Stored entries

- - -

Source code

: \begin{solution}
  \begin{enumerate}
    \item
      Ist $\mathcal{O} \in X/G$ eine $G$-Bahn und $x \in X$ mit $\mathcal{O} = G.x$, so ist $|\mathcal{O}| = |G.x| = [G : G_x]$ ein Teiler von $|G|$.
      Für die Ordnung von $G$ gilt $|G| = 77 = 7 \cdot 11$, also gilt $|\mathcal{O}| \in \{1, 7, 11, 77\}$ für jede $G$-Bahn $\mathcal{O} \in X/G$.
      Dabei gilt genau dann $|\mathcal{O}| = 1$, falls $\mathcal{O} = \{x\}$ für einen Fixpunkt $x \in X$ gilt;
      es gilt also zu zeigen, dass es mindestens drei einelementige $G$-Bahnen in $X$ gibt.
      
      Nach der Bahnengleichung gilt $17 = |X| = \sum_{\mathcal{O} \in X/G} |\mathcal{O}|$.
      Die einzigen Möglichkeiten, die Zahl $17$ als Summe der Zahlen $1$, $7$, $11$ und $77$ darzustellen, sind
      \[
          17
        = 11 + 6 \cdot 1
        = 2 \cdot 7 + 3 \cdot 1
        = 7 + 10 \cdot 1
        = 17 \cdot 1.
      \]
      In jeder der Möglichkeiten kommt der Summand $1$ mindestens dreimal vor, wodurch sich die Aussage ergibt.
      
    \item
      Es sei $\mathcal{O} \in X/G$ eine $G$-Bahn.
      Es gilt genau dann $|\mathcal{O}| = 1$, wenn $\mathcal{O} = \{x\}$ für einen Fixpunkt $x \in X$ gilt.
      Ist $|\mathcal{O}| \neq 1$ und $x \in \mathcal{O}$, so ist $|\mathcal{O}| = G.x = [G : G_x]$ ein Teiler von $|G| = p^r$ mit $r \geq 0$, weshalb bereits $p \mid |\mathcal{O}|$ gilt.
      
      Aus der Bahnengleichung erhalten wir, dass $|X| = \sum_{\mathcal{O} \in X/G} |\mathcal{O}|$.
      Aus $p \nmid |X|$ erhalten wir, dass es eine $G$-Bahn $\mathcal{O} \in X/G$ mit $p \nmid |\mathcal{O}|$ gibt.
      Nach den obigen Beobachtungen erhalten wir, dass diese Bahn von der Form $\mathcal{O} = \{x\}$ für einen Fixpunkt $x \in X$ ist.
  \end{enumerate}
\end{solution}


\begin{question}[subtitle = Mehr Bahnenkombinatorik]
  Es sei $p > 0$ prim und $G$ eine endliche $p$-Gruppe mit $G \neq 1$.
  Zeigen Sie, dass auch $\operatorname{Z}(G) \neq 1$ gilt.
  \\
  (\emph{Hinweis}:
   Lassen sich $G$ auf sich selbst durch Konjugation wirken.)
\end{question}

- - -

*YOUR TASK*. Count of lines holding the string "cdot": please work it out for the entries above and give the number alone.

*PROBLEM SOLUTION*. 5